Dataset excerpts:
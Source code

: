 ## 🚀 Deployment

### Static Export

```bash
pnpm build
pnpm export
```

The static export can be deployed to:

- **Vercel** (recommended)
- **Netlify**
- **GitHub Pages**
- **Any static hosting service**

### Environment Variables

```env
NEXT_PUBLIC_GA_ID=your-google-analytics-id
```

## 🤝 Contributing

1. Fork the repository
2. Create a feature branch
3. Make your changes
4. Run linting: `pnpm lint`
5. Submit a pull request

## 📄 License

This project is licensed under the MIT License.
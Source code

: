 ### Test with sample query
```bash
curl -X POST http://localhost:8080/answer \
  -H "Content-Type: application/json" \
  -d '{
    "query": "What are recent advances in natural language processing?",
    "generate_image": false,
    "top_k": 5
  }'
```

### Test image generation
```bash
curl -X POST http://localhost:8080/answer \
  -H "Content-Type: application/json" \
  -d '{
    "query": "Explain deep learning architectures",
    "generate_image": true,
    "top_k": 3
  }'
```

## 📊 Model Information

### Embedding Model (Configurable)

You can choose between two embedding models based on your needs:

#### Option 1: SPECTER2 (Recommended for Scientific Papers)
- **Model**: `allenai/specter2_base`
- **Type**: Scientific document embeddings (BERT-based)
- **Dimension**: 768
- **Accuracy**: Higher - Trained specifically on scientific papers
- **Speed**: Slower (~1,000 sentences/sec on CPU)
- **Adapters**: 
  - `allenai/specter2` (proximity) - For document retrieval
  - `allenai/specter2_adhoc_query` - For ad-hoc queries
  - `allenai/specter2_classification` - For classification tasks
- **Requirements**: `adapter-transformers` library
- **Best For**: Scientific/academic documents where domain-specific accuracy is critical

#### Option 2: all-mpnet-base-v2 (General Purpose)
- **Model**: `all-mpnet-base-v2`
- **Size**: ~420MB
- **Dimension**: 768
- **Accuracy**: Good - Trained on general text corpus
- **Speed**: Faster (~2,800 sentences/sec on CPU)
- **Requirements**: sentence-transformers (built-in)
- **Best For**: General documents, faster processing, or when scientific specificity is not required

EXERCISE DETAILS:
Among the lines above, return those that hold the word "mpnet".

RESPONSE AREA:
#### Option 2: all-mpnet-base-v2 (General Purpose)
- **Model**: `all-mpnet-base-v2`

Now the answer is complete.